Records contained in a dataset
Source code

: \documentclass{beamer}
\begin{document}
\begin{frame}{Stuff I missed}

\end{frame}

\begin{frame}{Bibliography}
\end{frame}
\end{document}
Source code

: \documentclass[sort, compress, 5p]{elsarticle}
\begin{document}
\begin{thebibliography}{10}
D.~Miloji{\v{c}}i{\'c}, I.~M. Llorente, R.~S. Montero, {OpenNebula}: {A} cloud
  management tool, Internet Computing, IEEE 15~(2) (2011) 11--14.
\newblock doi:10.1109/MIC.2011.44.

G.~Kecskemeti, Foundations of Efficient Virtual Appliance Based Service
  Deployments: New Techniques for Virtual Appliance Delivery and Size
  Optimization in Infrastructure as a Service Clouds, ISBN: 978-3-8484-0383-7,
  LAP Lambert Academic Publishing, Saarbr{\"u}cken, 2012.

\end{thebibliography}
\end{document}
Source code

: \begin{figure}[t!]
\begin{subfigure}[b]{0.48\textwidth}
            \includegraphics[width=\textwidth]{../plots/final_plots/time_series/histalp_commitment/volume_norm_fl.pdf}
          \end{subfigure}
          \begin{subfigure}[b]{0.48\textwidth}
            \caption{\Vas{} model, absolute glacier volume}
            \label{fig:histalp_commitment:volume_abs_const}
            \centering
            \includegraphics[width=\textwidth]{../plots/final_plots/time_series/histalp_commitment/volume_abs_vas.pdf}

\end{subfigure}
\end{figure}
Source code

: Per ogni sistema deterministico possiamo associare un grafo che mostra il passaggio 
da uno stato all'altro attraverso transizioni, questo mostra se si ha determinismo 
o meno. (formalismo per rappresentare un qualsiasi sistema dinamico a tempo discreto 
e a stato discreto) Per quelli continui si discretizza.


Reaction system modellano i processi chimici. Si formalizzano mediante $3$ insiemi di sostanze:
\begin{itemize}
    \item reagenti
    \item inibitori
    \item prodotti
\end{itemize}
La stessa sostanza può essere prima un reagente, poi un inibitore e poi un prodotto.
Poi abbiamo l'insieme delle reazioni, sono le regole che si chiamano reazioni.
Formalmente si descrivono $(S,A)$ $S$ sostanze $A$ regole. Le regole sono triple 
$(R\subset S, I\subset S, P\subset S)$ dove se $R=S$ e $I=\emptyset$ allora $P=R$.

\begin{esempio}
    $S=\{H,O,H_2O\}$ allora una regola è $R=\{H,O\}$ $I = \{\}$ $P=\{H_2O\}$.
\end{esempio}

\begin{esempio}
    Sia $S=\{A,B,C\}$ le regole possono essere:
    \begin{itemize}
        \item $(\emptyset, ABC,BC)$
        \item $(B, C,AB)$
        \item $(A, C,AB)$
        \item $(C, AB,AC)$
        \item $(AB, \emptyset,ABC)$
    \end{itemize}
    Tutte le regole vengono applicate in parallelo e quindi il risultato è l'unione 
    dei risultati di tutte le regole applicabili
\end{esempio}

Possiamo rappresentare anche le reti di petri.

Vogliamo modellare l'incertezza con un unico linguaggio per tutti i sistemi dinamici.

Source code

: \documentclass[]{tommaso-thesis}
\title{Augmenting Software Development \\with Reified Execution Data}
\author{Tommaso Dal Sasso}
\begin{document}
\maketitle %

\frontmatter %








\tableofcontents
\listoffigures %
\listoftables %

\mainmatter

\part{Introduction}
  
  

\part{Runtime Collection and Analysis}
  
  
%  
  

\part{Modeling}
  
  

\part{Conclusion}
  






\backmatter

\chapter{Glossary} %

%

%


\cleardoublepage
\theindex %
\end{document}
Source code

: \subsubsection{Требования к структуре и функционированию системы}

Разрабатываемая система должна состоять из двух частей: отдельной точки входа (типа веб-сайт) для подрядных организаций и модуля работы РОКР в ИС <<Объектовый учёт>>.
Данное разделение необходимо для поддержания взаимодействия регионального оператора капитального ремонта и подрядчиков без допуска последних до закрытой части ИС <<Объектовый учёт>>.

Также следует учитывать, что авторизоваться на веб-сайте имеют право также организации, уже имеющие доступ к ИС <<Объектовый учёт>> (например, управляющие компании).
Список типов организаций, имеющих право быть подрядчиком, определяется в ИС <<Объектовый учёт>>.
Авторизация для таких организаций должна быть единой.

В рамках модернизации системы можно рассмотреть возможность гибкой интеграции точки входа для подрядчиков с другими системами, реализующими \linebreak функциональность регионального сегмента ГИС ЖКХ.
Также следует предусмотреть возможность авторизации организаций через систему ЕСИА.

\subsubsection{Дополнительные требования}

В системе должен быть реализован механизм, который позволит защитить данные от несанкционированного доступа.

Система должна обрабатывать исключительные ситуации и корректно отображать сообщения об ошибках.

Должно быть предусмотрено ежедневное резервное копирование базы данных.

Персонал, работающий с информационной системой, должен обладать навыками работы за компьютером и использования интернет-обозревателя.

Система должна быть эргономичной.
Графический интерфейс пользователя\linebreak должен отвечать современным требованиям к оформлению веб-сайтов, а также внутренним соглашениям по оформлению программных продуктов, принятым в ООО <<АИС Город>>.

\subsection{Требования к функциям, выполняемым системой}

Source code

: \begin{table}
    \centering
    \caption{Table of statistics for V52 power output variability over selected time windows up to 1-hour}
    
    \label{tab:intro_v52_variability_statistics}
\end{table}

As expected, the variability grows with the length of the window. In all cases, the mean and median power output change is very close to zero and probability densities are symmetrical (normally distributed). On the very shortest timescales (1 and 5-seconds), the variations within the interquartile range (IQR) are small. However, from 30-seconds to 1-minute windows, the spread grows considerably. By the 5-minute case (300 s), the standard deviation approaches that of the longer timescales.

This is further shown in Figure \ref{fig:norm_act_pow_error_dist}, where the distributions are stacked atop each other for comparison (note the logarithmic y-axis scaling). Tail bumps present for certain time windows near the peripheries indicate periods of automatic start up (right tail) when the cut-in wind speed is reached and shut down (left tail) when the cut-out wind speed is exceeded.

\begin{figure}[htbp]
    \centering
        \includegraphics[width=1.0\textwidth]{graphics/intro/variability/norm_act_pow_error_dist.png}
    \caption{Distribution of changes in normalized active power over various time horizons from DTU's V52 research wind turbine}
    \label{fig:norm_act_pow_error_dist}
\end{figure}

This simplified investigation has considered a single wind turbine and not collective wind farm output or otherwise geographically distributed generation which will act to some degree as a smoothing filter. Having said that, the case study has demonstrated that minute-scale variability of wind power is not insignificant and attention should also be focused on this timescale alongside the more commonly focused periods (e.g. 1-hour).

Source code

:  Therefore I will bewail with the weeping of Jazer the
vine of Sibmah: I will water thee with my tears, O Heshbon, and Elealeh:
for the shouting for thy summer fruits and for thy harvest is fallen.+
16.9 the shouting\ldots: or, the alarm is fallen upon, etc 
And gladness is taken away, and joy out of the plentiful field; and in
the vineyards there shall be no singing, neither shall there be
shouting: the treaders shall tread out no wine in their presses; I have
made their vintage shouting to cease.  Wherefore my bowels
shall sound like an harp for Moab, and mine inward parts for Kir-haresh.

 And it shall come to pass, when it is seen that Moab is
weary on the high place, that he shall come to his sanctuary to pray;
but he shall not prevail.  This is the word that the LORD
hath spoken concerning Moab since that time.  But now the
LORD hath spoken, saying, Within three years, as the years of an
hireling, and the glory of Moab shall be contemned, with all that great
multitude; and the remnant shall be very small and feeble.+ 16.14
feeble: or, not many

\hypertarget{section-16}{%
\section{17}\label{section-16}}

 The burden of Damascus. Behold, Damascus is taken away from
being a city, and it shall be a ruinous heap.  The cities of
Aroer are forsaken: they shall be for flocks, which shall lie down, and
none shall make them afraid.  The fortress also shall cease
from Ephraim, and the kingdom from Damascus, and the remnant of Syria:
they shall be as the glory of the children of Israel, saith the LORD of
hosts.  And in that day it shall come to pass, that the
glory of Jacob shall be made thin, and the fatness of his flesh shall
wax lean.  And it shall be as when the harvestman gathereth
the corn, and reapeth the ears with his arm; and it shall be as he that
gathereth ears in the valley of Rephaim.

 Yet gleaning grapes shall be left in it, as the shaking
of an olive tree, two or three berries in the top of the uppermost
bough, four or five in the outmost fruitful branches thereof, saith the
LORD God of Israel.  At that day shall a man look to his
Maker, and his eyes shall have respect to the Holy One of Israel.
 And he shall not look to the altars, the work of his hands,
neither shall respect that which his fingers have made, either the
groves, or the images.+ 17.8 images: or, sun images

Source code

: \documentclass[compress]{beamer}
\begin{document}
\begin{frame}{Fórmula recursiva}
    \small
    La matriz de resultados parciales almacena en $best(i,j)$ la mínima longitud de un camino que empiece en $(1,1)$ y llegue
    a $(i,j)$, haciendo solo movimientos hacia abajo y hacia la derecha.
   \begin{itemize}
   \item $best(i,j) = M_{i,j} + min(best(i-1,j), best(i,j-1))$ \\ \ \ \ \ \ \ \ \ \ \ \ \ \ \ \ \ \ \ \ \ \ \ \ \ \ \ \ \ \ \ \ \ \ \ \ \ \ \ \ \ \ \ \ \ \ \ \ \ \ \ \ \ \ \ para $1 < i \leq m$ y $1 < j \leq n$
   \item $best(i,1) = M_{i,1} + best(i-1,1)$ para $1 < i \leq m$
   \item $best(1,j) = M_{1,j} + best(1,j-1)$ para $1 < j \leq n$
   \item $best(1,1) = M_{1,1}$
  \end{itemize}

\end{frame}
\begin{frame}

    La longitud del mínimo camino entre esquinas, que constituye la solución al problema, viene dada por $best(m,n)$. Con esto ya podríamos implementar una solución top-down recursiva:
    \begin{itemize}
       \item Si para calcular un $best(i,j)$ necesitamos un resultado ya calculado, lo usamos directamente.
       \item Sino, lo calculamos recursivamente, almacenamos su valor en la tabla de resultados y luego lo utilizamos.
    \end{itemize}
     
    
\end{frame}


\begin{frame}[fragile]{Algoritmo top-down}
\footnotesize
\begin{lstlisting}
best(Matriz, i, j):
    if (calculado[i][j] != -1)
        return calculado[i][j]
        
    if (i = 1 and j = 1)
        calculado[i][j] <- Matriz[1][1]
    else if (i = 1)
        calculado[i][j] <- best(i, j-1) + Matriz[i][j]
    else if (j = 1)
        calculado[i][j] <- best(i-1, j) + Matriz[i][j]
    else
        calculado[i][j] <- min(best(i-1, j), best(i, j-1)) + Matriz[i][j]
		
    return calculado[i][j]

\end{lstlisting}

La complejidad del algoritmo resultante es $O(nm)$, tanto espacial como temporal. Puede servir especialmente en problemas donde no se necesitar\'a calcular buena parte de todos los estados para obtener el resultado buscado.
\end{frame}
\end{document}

Task prompt: Only the final stretch of the entries above is needed: print exactly the lines from the line containing "luego lo utilizamos." through the last one.

Your solution:
       \item Sino, lo calculamos recursivamente, almacenamos su valor en la tabla de resultados y luego lo utilizamos.
    \end{itemize}
     
    
\end{frame}


\begin{frame}[fragile]{Algoritmo top-down}
\footnotesize
\begin{lstlisting}
best(Matriz, i, j):
    if (calculado[i][j] != -1)
        return calculado[i][j]
        
    if (i = 1 and j = 1)
        calculado[i][j] <- Matriz[1][1]
    else if (i = 1)
        calculado[i][j] <- best(i, j-1) + Matriz[i][j]
    else if (j = 1)
        calculado[i][j] <- best(i-1, j) + Matriz[i][j]
    else
        calculado[i][j] <- min(best(i-1, j), best(i, j-1)) + Matriz[i][j]
		
    return calculado[i][j]

\end{lstlisting}

La complejidad del algoritmo resultante es $O(nm)$, tanto espacial como temporal. Puede servir especialmente en problemas donde no se necesitar\'a calcular buena parte de todos los estados para obtener el resultado buscado.
\end{frame}
\end{document}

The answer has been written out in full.